**ASSIGNED TASK**
Would you please copy each line below that includes the string "color"?

(TASK DATA begins)

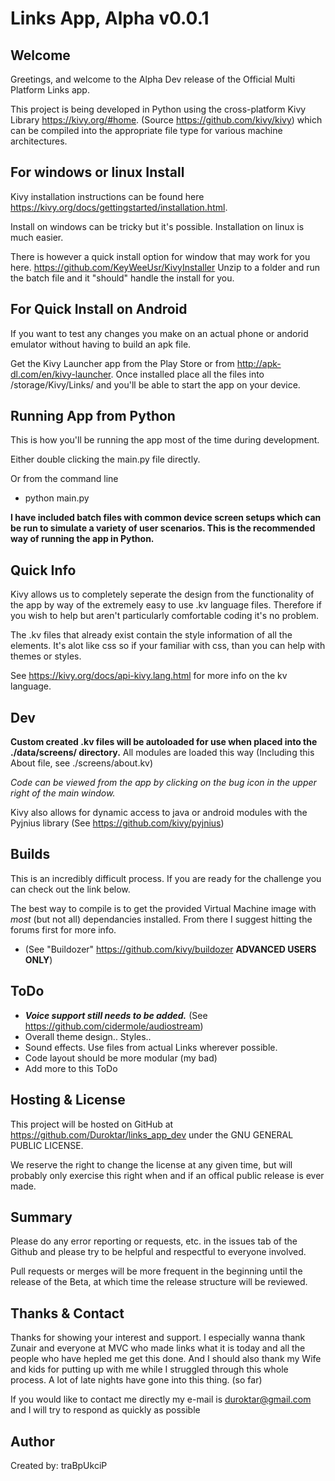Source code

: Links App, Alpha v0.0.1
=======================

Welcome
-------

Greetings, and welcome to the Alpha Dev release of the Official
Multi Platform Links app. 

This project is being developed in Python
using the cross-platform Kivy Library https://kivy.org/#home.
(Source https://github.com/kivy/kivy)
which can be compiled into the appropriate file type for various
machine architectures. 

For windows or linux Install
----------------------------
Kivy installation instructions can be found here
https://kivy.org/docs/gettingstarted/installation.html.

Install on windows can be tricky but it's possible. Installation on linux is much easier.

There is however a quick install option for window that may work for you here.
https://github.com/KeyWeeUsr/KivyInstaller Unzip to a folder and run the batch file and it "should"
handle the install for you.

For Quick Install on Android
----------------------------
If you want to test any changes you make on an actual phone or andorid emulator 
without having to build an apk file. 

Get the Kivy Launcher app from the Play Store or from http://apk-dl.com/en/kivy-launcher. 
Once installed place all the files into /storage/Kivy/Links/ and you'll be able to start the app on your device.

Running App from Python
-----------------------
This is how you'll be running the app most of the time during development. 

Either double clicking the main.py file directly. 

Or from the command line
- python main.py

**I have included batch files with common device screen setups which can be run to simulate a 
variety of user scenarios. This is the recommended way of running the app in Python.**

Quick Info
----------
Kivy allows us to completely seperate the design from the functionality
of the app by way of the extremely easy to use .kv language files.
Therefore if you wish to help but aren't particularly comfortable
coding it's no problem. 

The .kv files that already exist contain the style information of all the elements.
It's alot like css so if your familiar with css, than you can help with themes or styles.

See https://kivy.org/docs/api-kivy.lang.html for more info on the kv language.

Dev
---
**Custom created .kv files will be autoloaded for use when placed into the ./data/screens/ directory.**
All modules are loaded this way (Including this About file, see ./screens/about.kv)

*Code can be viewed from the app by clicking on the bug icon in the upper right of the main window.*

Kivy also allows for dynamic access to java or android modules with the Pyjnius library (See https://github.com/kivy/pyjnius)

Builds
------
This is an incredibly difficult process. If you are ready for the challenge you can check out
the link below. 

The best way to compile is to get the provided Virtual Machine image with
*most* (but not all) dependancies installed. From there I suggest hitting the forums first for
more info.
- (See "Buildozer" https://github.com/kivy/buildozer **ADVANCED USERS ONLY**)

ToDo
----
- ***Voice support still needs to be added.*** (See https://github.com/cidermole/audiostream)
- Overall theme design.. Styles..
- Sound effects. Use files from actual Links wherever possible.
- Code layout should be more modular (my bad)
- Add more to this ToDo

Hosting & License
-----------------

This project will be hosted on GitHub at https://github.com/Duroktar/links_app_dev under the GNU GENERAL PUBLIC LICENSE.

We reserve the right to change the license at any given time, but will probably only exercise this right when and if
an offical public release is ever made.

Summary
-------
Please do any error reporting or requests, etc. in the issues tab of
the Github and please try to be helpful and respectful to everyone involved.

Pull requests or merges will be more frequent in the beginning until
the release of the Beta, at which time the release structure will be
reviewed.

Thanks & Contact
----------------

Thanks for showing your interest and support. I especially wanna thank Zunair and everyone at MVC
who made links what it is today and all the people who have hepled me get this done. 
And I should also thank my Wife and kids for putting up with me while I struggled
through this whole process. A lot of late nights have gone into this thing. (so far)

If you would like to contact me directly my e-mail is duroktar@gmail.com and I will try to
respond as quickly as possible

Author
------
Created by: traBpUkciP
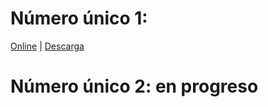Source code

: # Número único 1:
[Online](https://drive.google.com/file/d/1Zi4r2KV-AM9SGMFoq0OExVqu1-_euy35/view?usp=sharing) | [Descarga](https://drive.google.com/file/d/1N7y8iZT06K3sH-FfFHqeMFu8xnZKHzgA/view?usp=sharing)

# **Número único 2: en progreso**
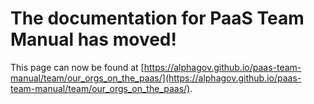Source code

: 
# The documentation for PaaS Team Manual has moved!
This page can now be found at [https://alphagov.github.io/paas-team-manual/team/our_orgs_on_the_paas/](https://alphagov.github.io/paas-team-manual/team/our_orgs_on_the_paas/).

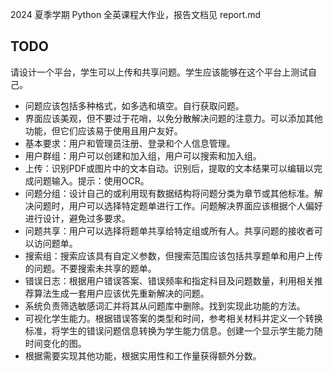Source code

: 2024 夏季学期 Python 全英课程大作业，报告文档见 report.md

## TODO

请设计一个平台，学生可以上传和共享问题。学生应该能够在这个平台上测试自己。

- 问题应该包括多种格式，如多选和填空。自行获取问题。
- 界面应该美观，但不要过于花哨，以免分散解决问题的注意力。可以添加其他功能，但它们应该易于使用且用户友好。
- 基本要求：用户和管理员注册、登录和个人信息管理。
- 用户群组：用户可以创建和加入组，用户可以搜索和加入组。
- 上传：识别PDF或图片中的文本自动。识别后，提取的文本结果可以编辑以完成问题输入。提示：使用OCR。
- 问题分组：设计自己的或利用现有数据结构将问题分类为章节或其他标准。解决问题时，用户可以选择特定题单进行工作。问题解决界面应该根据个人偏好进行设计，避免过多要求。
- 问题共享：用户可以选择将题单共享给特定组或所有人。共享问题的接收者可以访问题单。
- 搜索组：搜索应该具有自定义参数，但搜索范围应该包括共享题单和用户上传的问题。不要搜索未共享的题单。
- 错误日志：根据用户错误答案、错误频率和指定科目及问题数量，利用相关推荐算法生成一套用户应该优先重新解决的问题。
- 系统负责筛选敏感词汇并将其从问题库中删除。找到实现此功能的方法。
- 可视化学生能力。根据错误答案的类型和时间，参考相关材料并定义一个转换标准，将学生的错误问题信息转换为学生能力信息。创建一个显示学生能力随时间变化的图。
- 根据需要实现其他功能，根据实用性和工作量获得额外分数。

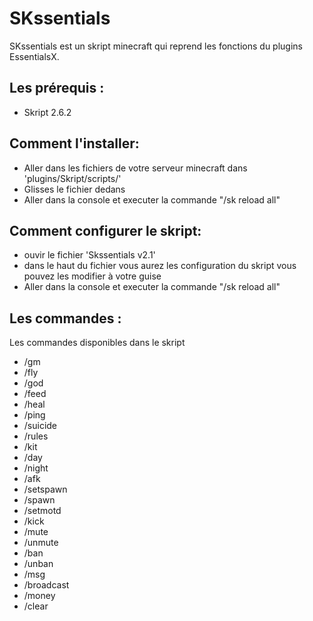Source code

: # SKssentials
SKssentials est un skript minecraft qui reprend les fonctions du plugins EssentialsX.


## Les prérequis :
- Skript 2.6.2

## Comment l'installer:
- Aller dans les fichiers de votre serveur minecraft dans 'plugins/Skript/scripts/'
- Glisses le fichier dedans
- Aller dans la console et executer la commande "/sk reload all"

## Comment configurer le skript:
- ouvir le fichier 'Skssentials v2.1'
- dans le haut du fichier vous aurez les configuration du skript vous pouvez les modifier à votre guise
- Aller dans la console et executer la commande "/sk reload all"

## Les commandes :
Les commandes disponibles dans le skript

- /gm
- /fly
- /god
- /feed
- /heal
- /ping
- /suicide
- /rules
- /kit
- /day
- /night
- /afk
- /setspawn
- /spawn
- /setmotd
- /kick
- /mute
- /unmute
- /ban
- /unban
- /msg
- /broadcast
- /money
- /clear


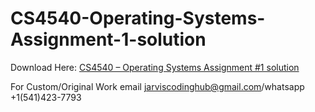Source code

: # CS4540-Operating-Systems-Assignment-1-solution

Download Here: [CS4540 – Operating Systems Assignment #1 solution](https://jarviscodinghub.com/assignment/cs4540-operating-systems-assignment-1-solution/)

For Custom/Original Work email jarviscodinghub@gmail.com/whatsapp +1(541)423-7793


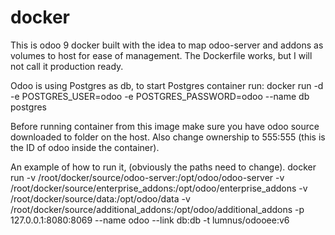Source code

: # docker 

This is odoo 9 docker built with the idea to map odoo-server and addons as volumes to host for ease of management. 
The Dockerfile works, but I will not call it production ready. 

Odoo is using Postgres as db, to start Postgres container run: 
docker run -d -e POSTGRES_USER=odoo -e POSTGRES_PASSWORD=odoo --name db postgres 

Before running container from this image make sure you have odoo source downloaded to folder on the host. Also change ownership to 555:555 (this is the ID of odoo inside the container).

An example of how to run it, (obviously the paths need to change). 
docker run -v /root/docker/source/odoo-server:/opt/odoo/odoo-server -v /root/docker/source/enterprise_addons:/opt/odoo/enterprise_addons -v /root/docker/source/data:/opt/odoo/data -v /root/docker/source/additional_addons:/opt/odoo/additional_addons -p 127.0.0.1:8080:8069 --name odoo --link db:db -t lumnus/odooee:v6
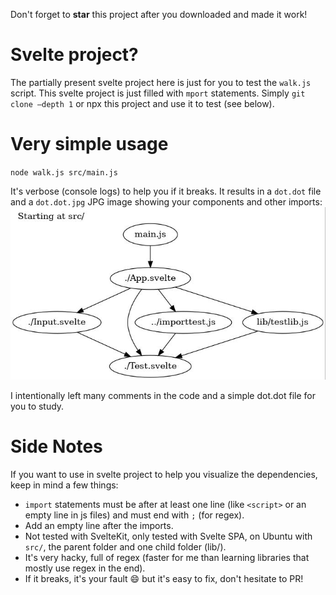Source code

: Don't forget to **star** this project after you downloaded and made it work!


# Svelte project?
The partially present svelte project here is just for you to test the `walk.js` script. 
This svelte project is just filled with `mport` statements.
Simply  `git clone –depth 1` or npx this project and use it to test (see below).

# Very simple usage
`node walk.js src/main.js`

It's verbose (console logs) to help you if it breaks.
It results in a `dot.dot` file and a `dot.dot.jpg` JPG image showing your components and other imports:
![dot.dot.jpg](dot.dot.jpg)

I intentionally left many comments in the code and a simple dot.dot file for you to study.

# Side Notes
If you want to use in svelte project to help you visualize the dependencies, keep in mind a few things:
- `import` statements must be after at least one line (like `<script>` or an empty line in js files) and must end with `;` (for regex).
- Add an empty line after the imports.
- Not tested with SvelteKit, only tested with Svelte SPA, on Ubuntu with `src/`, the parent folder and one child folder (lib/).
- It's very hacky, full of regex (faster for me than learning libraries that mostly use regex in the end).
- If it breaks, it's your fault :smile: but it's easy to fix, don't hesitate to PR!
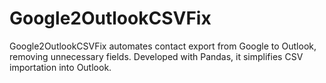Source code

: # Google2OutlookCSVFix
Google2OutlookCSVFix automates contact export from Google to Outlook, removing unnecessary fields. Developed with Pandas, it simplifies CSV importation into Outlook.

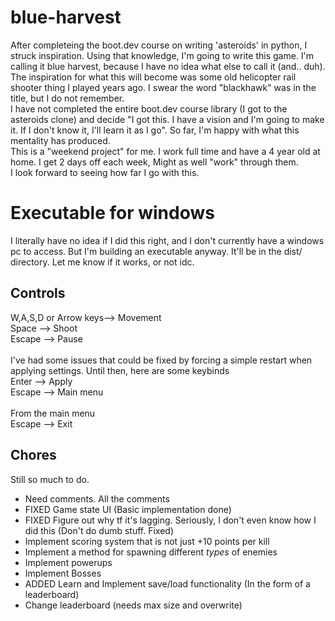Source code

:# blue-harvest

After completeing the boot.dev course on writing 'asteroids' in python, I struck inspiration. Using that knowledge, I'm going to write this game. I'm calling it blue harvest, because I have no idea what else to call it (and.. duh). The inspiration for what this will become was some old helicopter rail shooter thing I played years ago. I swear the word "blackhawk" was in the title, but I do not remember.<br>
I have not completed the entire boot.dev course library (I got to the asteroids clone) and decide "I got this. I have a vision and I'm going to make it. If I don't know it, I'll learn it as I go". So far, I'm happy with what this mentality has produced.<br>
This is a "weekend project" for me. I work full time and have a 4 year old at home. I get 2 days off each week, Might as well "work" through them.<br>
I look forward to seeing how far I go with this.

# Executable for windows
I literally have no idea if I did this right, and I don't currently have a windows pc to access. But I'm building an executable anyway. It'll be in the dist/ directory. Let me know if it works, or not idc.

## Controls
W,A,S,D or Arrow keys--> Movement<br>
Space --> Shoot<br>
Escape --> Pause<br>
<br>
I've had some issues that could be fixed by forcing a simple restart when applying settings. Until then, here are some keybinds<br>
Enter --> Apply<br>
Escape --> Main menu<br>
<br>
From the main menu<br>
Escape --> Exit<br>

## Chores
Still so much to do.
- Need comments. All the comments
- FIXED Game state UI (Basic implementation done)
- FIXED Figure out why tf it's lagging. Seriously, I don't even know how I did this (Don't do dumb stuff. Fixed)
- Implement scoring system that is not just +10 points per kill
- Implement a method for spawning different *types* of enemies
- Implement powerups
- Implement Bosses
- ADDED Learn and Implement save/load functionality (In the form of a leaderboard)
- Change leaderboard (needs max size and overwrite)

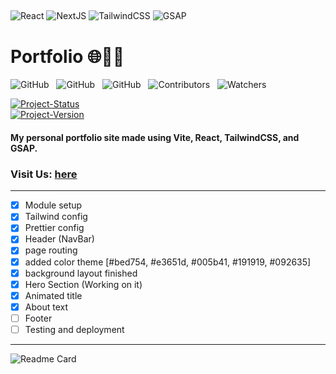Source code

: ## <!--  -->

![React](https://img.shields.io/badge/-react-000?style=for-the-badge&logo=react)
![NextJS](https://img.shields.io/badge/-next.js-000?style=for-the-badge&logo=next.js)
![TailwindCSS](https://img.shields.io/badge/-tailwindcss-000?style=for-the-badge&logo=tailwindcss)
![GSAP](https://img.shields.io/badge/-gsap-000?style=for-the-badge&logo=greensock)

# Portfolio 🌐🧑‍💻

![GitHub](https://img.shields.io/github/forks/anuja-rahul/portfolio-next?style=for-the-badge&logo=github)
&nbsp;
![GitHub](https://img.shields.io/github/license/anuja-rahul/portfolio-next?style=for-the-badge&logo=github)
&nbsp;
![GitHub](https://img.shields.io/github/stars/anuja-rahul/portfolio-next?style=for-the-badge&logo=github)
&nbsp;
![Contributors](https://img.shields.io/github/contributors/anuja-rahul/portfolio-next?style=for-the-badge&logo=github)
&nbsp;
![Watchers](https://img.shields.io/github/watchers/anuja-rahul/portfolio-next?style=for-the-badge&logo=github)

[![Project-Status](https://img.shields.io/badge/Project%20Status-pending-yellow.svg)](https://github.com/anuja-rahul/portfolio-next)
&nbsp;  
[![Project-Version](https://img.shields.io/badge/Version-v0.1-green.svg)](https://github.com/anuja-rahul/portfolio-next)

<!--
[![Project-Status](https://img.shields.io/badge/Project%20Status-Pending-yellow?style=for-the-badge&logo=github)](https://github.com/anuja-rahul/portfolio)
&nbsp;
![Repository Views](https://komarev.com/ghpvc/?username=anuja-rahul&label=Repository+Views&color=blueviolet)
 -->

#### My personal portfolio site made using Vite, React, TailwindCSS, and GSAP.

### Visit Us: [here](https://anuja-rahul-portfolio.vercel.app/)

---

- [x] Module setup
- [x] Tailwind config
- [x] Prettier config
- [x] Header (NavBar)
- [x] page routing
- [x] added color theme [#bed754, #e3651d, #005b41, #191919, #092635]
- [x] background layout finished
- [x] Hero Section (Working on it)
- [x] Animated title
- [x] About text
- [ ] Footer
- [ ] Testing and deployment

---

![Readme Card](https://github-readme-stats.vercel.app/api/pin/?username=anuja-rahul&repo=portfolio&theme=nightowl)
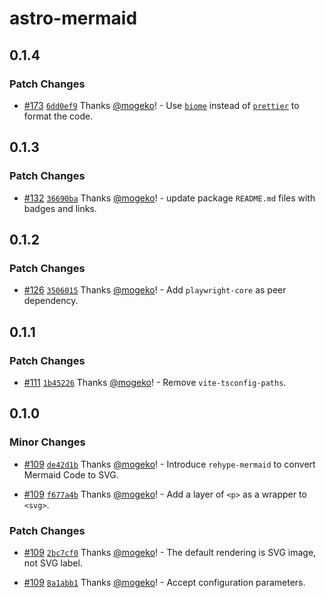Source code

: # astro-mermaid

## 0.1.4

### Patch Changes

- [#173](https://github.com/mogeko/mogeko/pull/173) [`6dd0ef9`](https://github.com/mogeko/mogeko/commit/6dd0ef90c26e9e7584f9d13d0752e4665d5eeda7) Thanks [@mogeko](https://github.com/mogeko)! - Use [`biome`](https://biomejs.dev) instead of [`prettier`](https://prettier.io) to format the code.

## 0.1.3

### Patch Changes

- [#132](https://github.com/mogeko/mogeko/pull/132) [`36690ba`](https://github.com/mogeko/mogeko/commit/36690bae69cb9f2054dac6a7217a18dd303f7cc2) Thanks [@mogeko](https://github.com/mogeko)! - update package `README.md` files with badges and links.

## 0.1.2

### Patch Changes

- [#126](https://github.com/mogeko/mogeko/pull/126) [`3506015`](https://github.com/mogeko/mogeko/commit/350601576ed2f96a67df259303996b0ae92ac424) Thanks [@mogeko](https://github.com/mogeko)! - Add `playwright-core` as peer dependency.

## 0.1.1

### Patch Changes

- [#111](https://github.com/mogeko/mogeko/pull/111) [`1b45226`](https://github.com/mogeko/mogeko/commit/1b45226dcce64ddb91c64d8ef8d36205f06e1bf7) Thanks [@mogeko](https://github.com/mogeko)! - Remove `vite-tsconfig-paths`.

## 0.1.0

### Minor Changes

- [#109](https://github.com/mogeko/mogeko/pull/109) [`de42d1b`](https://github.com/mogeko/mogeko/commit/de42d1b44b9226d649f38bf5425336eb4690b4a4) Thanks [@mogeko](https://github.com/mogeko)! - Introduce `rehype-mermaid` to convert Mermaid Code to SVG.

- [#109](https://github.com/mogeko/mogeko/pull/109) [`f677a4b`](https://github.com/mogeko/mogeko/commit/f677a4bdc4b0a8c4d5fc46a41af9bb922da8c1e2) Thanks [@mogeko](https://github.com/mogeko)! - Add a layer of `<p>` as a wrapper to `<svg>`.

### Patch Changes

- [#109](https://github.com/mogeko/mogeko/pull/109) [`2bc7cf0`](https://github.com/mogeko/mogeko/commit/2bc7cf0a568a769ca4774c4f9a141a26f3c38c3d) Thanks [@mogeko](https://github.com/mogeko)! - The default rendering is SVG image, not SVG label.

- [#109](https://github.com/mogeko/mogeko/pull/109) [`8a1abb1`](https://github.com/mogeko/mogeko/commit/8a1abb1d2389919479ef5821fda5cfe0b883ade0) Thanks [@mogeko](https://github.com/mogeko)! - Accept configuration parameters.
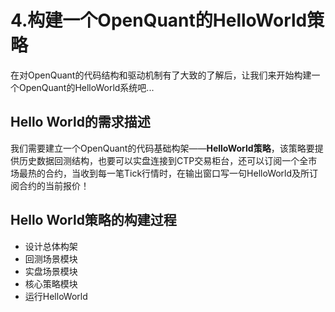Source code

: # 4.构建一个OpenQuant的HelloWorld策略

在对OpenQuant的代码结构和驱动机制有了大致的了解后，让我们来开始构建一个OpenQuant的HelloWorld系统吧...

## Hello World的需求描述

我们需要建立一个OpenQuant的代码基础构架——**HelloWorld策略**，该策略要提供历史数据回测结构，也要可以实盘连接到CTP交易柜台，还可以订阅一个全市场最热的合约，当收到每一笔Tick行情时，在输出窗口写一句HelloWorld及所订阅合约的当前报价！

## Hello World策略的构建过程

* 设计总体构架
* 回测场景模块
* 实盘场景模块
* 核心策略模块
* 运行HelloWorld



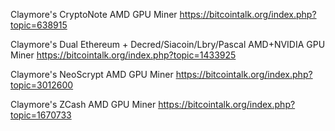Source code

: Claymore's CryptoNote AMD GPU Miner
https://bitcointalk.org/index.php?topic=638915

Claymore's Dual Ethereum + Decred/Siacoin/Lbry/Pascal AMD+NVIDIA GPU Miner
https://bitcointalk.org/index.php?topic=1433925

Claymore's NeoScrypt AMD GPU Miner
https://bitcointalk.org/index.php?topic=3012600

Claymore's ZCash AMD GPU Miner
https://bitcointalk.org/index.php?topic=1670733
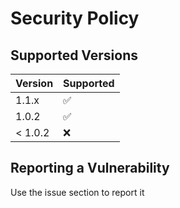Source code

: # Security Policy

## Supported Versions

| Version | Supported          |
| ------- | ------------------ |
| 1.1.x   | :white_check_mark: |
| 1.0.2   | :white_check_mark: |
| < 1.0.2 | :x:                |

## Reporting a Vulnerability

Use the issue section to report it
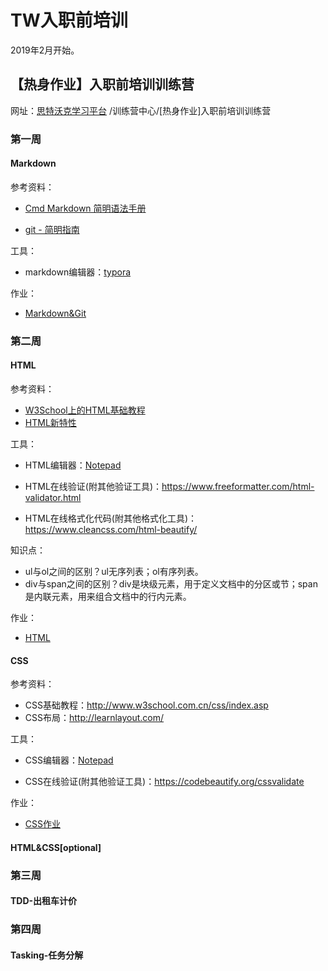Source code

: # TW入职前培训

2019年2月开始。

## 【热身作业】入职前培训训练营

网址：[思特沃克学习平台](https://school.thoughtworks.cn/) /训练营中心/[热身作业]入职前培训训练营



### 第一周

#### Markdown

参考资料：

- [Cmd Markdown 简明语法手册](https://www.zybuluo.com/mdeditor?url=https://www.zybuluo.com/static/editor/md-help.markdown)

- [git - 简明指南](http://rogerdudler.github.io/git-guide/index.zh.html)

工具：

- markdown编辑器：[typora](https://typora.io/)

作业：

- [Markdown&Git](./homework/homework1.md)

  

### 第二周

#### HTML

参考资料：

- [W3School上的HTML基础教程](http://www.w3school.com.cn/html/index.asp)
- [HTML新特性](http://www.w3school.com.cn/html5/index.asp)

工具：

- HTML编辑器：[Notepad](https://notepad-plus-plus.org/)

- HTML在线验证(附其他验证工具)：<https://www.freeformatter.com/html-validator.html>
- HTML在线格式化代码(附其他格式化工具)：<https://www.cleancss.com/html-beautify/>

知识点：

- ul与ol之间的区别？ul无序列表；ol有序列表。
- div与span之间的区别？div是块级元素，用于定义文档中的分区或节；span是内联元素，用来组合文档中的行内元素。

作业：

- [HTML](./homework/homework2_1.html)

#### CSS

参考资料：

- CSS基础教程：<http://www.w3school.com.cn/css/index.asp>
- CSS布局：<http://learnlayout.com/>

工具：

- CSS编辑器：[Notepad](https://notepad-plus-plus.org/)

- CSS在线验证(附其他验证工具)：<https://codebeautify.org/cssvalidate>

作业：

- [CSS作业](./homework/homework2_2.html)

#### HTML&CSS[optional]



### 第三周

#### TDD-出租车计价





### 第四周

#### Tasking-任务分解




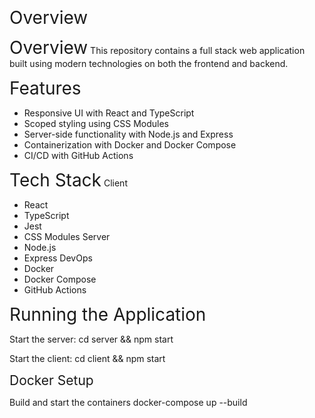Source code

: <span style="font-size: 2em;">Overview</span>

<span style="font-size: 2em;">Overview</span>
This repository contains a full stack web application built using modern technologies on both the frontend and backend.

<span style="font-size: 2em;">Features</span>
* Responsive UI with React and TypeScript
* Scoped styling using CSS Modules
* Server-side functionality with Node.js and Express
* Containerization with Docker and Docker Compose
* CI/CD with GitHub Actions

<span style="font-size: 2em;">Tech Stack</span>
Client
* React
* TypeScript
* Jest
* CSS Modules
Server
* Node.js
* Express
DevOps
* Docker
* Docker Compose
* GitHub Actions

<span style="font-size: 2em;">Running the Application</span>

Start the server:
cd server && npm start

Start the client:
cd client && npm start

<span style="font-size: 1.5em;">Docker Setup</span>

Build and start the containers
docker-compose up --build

(TASK DATA ends)

**OUTPUT FOR THIS EXERCISE**
![Repository Views](https://komarev.com/ghpvc/?username=anuja-rahul&label=Repository+Views&color=blueviolet)
- [x] added color theme [#bed754, #e3651d, #005b41, #191919, #092635]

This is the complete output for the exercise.